Advanced Benchmarking at Parse
- 2. Parse?
• Parse is a backend service for mobile apps
• Data Storage
• Server-side code
• Push Notifications
• Analytics
• … all by dropping an SDK into your app
- 3. Parse Stats
• Parse has 400,000 apps
• Rapidly growing MongoDB deployment with:
• 500 databases
• 2.5M collections
• 8M indexes
• 50T storage (excluding replication)
• We have all kinds of workloads!
- 4. Variety is Fun
• We support just about any kind workload you can
imagine
• Games, social networking, events, travel, music, etc
• Apps that are read heavy or write heavy
• Heavy push users (time sensitive notifications)
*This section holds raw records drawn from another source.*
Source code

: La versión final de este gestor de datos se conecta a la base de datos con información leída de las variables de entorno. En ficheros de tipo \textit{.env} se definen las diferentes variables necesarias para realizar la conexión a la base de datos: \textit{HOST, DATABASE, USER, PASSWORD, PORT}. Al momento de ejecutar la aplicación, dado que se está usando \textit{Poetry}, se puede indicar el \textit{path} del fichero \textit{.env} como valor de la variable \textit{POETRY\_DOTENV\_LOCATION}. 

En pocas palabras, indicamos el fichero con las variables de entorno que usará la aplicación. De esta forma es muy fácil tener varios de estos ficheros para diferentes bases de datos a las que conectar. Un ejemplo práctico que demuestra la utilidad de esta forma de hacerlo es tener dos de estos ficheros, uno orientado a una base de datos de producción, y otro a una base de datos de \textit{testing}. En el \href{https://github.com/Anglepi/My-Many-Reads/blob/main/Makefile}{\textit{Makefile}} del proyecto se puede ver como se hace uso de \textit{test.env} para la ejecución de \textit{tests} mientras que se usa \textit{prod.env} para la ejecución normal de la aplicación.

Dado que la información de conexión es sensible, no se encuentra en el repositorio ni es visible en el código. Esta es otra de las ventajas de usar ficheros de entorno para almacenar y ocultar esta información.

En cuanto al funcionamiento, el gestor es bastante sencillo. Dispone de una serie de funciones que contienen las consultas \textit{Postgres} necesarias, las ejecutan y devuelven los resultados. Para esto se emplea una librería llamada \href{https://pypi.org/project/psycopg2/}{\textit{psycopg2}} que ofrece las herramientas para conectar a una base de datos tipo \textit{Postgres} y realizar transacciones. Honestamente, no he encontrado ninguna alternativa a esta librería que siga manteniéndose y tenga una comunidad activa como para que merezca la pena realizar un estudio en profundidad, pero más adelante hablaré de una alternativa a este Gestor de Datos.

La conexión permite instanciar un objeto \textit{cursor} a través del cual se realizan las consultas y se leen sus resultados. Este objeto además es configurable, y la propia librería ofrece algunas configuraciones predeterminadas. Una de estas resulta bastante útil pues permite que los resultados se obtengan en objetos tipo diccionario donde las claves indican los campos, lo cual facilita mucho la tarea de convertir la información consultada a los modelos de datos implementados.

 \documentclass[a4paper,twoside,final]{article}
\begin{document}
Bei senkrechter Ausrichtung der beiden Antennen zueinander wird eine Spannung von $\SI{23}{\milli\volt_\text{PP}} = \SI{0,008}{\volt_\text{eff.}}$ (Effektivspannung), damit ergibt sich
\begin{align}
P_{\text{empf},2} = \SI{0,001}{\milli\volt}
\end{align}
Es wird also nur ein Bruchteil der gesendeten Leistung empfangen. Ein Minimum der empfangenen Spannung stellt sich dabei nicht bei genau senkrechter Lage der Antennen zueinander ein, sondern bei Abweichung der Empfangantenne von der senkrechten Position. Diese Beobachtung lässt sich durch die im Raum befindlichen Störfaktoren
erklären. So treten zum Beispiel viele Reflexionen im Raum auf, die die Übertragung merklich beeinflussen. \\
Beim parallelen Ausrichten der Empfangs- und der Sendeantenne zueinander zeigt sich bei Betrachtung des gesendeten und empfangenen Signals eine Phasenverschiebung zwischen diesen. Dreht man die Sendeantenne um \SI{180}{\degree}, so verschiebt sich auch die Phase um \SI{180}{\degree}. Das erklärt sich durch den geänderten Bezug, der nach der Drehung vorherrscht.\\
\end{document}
• Apps that store large objects
• Apps that use us for backups
• Inefficient queries
- 5. 2.6 - Why Upgrade?
• General desire to stay current, precursor
for 2.8 and pluggable storage engines
• Specific features in 2.6
• Background indexing on secondaries
• Index intersection
• query plan summary logging
- 6. Upgrading is Scary
• In the early days, we just upgraded
• Put a new version on a secondary
• ???
• Upgrade primaries
• ???
• Fix bugs as we find them - LIVE!
- 7. Upgrading
• We’re too big now to cowboy it up
• Upgrading blindly is a potential catastrophe
• In particular, we want to avoid:
• Significant performance regressions
• Unexpected bugs that break customer
apps
- 8. Benchmarking
• We know that:
• Benchmarking can detect performance
regressions between versions
• Tools and sample workloads (sysbench, YCSB,
…) already exist
• MongoDB runs its own benchmarks
• Our workload is complex - we want more
confidence
- 9. A Customized Approach
• Why not test with production
workloads?
• Flashback: https://github.com/
ParsePlatform/flashback
• Record - python tool to record ops
• Replay - go tool to play back ops
- 10. Record
• Record leverages mongo’s profiling and oplog
• Profiling is enabled on all DBs
• Inserts are collected from the oplog
• All other ops taken from profile db
• Ops are recorded for specified time period
(24H) and then merged
• Produces a JSON file of ops to feed the replay
tool
- 12. Base Snapshot
• Need to replay prod ops on prod data
• It’s best to play back ops on a consistent copy of the data,
otherwise:
• inserts are duplicate key errors
• deletes are no-ops
• queries don’t return the right data
• Using EBS snapshots, we grab a copy of the db during the
recording
• Discard ops before the snapshot
- 14. Base Snapshot
• Snapshot is restored to our benchmark server(s)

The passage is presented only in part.